* Pictures paired with source code:
----

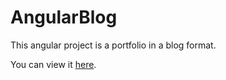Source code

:# AngularBlog

This angular project is a portfolio in a blog format.

You can view it [here](https://emessonblog.netlify.app/).
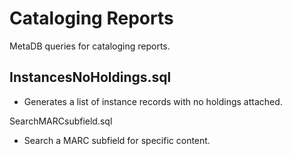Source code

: # Cataloging Reports

MetaDB queries for cataloging reports.

## InstancesNoHoldings.sql
- Generates a list of instance records with no holdings attached.

SearchMARCsubfield.sql
- Search a MARC subfield for specific content.
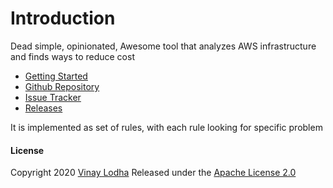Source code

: # Introduction

Dead simple, opinionated, Awesome tool that analyzes AWS infrastructure and finds ways to reduce cost

* [Getting Started ](https://vinay-lodha.gitbook.io/greenbot/setup)
* [Github Repository](https://github.com/vinay-lodha/greenbot)
* [Issue Tracker](https://github.com/vinay-lodha/greenbot/issues) 
* [Releases](https://github.com/vinay-lodha/greenbot/releases)

It is implemented as set of rules, with each rule looking for specific problem

#### License

Copyright 2020 [Vinay Lodha](http://github.com/vinay-lodha/) Released under the [Apache License 2.0](https://github.com/vinay-lodha/greenbot/blob/master/LICENSE)  


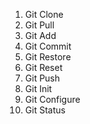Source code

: 1. Git Clone
2. Git Pull
3. Git Add
4. Git Commit
5. Git Restore
6. Git Reset
7. Git Push
8. Git Init
9. Git Configure
10. Git Status
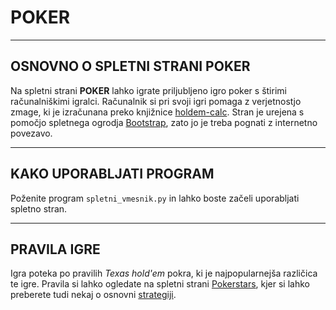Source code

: # POKER

---

## OSNOVNO O SPLETNI STRANI POKER

Na spletni strani **POKER** lahko igrate priljubljeno igro poker s štirimi računalniškimi igralci. Računalnik si pri svoji igri pomaga z verjetnostjo zmage, ki je izračunana preko knjižnice [holdem-calc](https://pypi.org/project/holdem-calc/).
Stran je urejena s pomočjo spletnega ogrodja [Bootstrap](https://getbootstrap.com/), zato jo je treba pognati z internetno povezavo.

---

## KAKO UPORABLJATI PROGRAM

Poženite program `spletni_vmesnik.py` in lahko boste začeli uporabljati spletno stran.

---

## PRAVILA IGRE

Igra poteka po pravilih *Texas hold'em* pokra, ki je najpopularnejša različica te igre. Pravila si lahko ogledate na spletni strani [Pokerstars](https://www.pokerstars.eu/si/poker/games/rules/), kjer si lahko preberete tudi nekaj o osnovni [strategiji](https://www.pokerstars.eu/si/poker/strategy/).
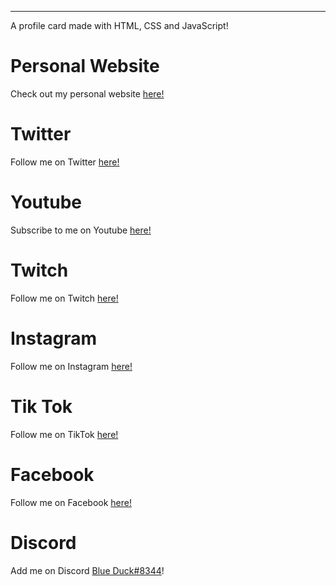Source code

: 
<hr>

A profile card made with HTML, CSS and JavaScript!

# Personal Website

Check out my personal website <a href="https://personal-website.smktd.repl.co" target="_blank">here!</a>

# Twitter

Follow me on Twitter <a href="https://twitter.com/cantcode3" target="_blank">here!</a>

# Youtube

Subscribe to me on Youtube <a href="https://www.youtube.com/channel/UCH1I4Ak44uDbI67T6i-u1Mg" target="_blank">here!</a>

# Twitch

Follow me on Twitch <a href="https://twitch.tv/icowr" target="_blank">here!</a>

# Instagram

Follow me on Instagram <a href="https://instagram.com/cantcode023" target="_blank">here!</a>

# Tik Tok

Follow me on TikTok <a href="https://tiktok.com/@cantcode023" target="_blank">here!</a>

# Facebook

Follow me on Facebook <a href="https://www.facebook.com/profile.php?id=100071671650607" target="_blank">here!</a>
# Discord

Add me on Discord <a href="https://discord.com/channels/@me" target="_blank">Blue Duck#8344</a>!

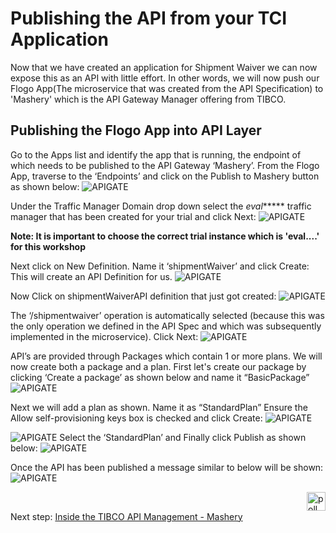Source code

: # Publishing the API from your TCI Application
Now that we have created an application for Shipment Waiver we can now expose this as an API with little effort. In other words, we will now push our Flogo App(The microservice that was created from the API Specification) to 'Mashery' which is the API Gateway Manager offering from TIBCO.

## Publishing the Flogo App into API Layer
Go to the Apps list and identify the app that is running, the endpoint of which needs to be published to the API Gateway ‘Mashery’.
From the Flogo App, traverse to the ‘Endpoints’ and click on the Publish to Mashery button as shown below:
![APIGATE](/images/apigate/1.png)

Under the Traffic Manager Domain drop down select the *eval****** traffic manager that has been created for your trial and click Next:
![APIGATE](/images/apigate/2.png)

**Note: It is important to choose the correct trial instance which is 'eval....' for this workshop**

Next click on New Definition.
Name it ‘shipmentWaiver’ and click Create:
This will create an API Definition for us.
![APIGATE](/images/apigate/3.png)

Now Click on shipmentWaiverAPI definition that just got created:
![APIGATE](/images/apigate/4.png)

The ‘/shipmentwaiver’ operation is automatically selected (because this was the only operation we defined in the API Spec and which was subsequently implemented in the microservice).
Click Next:
![APIGATE](/images/apigate/5.png)

API’s are provided through Packages which contain 1 or more plans.
We will now create both a package and a plan.
First let's create our package by clicking  ‘Create a package’ as shown below and name it “BasicPackage”
![APIGATE](/images/apigate/6.png)

Next we will add a plan as shown. Name it as “StandardPlan”
Ensure the Allow self-provisioning keys box is checked and click Create:
![APIGATE](/images/apigate/7.png)

![APIGATE](/images/apigate/8.png)
Select the ‘StandardPlan’ and  Finally click Publish as shown below:
![APIGATE](/images/apigate/9.png)

Once the API has been published a message similar to below will be shown:
![APIGATE](/images/apigate/10.png)

<img src="/images/poll.png" alt="poll" width=30 height=30 style="float:right"/> 

Next step: [Inside the TIBCO API Management - Mashery](7.masherydeepdive.md)
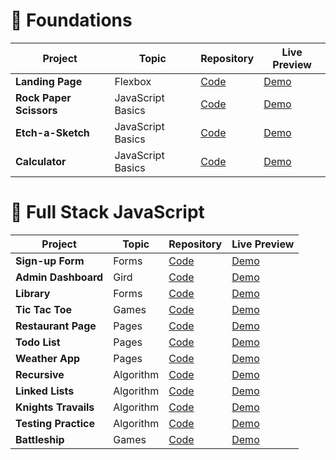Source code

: # 🎈 Foundations

| Project                 | Topic             | Repository                                                                             | Live Preview                                                                           |
|-------------------------|-------------------|----------------------------------------------------------------------------------------|----------------------------------------------------------------------------------------|
| **Landing Page**        | Flexbox           | [Code](https://github.com/huynguyen2110/my-odin-project/tree/main/landing-page)        | [Demo](https://huynguyen2110.github.io/my-odin-project/landing-page/index.html)        |
| **Rock Paper Scissors** | JavaScript Basics | [Code](https://github.com/huynguyen2110/my-odin-project/tree/main/rock-paper-scissors) | [Demo](https://huynguyen2110.github.io/my-odin-project/rock-paper-scissors/index.html) |
| **Etch-a-Sketch**       | JavaScript Basics | [Code](https://github.com/huynguyen2110/my-odin-project/tree/main/etch-a-sketch)       | [Demo](https://huynguyen2110.github.io/my-odin-project/etch-a-sketch/index.html)       |
| **Calculator**          | JavaScript Basics | [Code](https://github.com/huynguyen2110/my-odin-project/tree/main/calculator)          | [Demo](https://huynguyen2110.github.io/my-odin-project/calculator/index.html)          |

# 🚀 Full Stack JavaScript

| Project              | Topic     | Repository                                                                          | Live Preview                                                                  |
|----------------------|-----------|-------------------------------------------------------------------------------------|-------------------------------------------------------------------------------|
| **Sign-up Form**     | Forms     | [Code](https://github.com/huynguyen2110/my-odin-project/tree/main/signup-form)      | [Demo](https://huynguyen2110.github.io/my-odin-project/signup-form/)          |
| **Admin Dashboard**  | Gird      | [Code](https://github.com/huynguyen2110/my-odin-project/tree/main/admin-dashboard)  | [Demo](https://huynguyen2110.github.io/my-odin-project/admin-dashboard/)      |
| **Library**          | Forms     | [Code](https://github.com/huynguyen2110/my-odin-project/tree/main/library)          | [Demo](https://huynguyen2110.github.io/my-odin-project/library/)              |
| **Tic Tac Toe**      | Games     | [Code](https://github.com/huynguyen2110/my-odin-project/tree/main/tic-tac-toe)      | [Demo](https://huynguyen2110.github.io/my-odin-project/tic-tac-toe/)          |
| **Restaurant Page**  | Pages     | [Code](https://github.com/huynguyen2110/my-odin-project/tree/main/restaurant-page)  | [Demo](https://huynguyen2110.github.io/my-odin-project/restaurant-page/dist/) |
| **Todo List**        | Pages     | [Code](https://github.com/huynguyen2110/my-odin-project/tree/main/todo-list)        | [Demo](https://huynguyen2110.github.io/my-odin-project/todo-list/dist/)       |
| **Weather App**      | Pages     | [Code](https://github.com/huynguyen2110/my-odin-project/tree/main/weather-app)      | [Demo](https://huynguyen2110.github.io/my-odin-project/weather-app/)          |
| **Recursive**        | Algorithm | [Code](https://github.com/huynguyen2110/my-odin-project/tree/main/recursive)        | [Demo]()                                                                      |
| **Linked Lists**     | Algorithm | [Code](https://github.com/huynguyen2110/my-odin-project/tree/main/linkedList)       | [Demo]()                                                                      |
| **Knights Travails** | Algorithm | [Code](https://github.com/huynguyen2110/my-odin-project/tree/main/knights-travails) | [Demo]()                                                                      |
| **Testing Practice** | Algorithm | [Code](https://github.com/huynguyen2110/my-odin-project/tree/main/testing-practice) | [Demo]()                                                                      |
| **Battleship**       | Games     | [Code](https://github.com/huynguyen2110/my-odin-project/tree/main/battleship)       | [Demo](https://huynguyen2110.github.io/my-odin-project/battleship/)           |
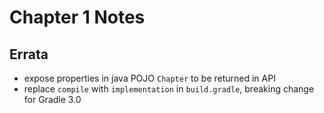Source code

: # Chapter 1 Notes

## Errata
- expose properties in java POJO `Chapter` to be returned in API
- replace `compile` with `implementation` in `build.gradle`, breaking change for Gradle 3.0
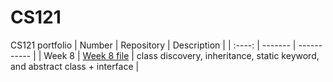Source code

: # CS121
CS121 portfolio
| Number | Repository | Description |
| :----: | ------- | ----------- |
| Week 8 | [Week 8 file]() | class discovery, inheritance, static keyword, and abstract class + interface |

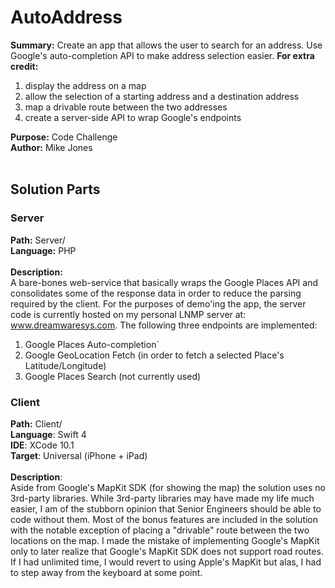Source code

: # AutoAddress
**Summary:** Create an app that allows the user to search for an address.  Use Google's auto-completion API to make address selection easier.
**For extra credit:**
<ol>
  <li>display the address on a map</li>
  <li>allow the selection of a starting address and a destination address</li>
  <li>map a drivable route between the two addresses</li>
  <li>create a server-side API to wrap Google's endpoints</li>
</ol> 

**Purpose:** Code Challenge <br />
**Author:** Mike Jones <br /><br />

## Solution Parts

### Server
**Path:** Server/<br />
**Language:** PHP<br /><br />
**Description:** <br />
A bare-bones web-service that basically wraps the Google Places API and consolidates some of the response data in order to reduce the parsing required by the client. For the purposes of demo'ing the app, the server code is currently hosted on my personal LNMP server at: www.dreamwaresys.com.
The following three endpoints are implemented:
1. Google Places Auto-completion`
2. Google GeoLocation Fetch (in order to fetch a selected Place's Latitude/Longitude)
3. Google Places Search (not currently used)

### Client
**Path:** Client/<br />
**Language**: Swift 4<br />
**IDE**: XCode 10.1<br />
**Target**: Universal (iPhone + iPad)<br /><br />
**Description**: <br />
Aside from Google's MapKit SDK (for showing the map) the solution uses no 3rd-party libraries. While 3rd-party libraries may have made my life much easier, I am of the stubborn opinion that Senior Engineers should be able to code without them.  Most of the bonus features are included in the solution with the notable exception of placing a "drivable" route between the two locations on the map.  I made the mistake of implementing Google's MapKit only to later realize that Google's MapKit SDK does not support road routes.  If I had unlimited time, I would revert to using Apple's MapKit but alas, I had to step away from the keyboard at some point.
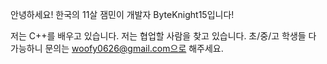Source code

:안녕하세요! 한국의 11살 잼민이 개발자 ByteKnight15입니다! 

저는 C++를 배우고 있습니다.
저는 협업할 사람을 찾고 있습니다. 초/중/고 학생들 다 가능하니 문의는 woofy0626@gmail.com으로 해주세요.
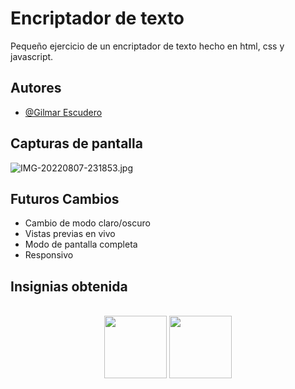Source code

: 
# Encriptador de texto

Pequeño ejercicio de un encriptador de texto hecho en html, css y javascript.


## Autores

- [@Gilmar Escudero](https://www.github.com/XGilmar)


## Capturas de pantalla


![IMG-20220807-231853.jpg](https://user-images.githubusercontent.com/86094668/195754536-16b4f6fb-6354-4fa1-ad81-9299ef52c17c.jpg)



## Futuros Cambios

- Cambio de modo claro/oscuro
- Vistas previas en vivo
- Modo de pantalla completa
- Responsivo

## **Insignias obtenida**

<div align="center"><br>
<img align="center" height="100" width="100" src="https://user-images.githubusercontent.com/86094668/193167574-5313cccf-6ceb-4434-974e-47e37997591c.png"/>
<img align="center" height="100" width="100" src="https://user-images.githubusercontent.com/86094668/193166998-46c5048a-c700-494f-b201-3eaff3bcedb4.png"/> 
</div>
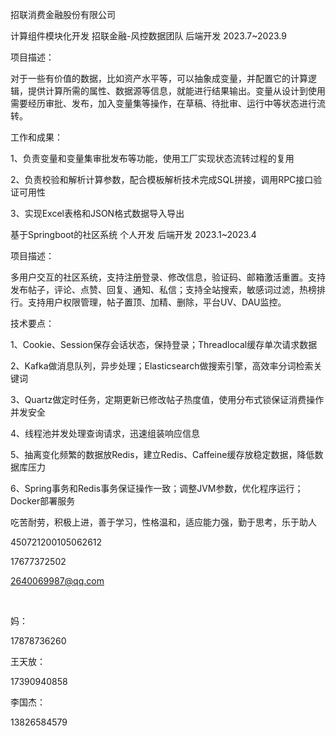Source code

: 招联消费金融股份有限公司	

计算组件模块化开发		招联金融-风控数据团队		后端开发		2023.7~2023.9

项目描述：

​		对于一些有价值的数据，比如资产水平等，可以抽象成变量，并配置它的计算逻辑，提供计算所需的属性、数据源等信息，就能进行结果输出。变量从设计到使用需要经历审批、发布，加入变量集等操作，在草稿、待批审、运行中等状态进行流转。

工作和成果：

1、负责变量和变量集审批发布等功能，使用工厂实现状态流转过程的复用

2、负责校验和解析计算参数，配合模板解析技术完成SQL拼接，调用RPC接口验证可用性

3、实现Excel表格和JSON格式数据导入导出





基于Springboot的社区系统		个人开发		后端开发		2023.1~2023.4

项目描述：

​		多用户交互的社区系统，支持注册登录、修改信息，验证码、邮箱激活重置。支持发布帖子，评论、点赞、回复、通知、私信；支持全站搜索，敏感词过滤，热榜排行。支持用户权限管理，帖子置顶、加精、删除，平台UV、DAU监控。

技术要点：

1、Cookie、Session保存会话状态，保持登录；Threadlocal缓存单次请求数据

2、Kafka做消息队列，异步处理；Elasticsearch做搜索引擎，高效率分词检索关键词

3、Quartz做定时任务，定期更新已修改帖子热度值，使用分布式锁保证消费操作并发安全

4、线程池并发处理查询请求，迅速组装响应信息

5、抽离变化频繁的数据放Redis，建立Redis、Caffeine缓存放稳定数据，降低数据库压力

6、Spring事务和Redis事务保证操作一致；调整JVM参数，优化程序运行；Docker部署服务





吃苦耐劳，积极上进，善于学习，性格温和，适应能力强，勤于思考，乐于助人



450721200105062612



17677372502



2640069987@qq.com

​	

妈：

17878736260

王天放：

17390940858

李国杰：

13826584579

----

* Task to carry out:
The required output is every line above from the one with "## KAKO UPORABLJATI PROGRAM" down to the one with "## PRAVILA IGRE", restated word for word, ends included.

* Finished task:
## KAKO UPORABLJATI PROGRAM

Poženite program `spletni_vmesnik.py` in lahko boste začeli uporabljati spletno stran.

---

## PRAVILA IGRE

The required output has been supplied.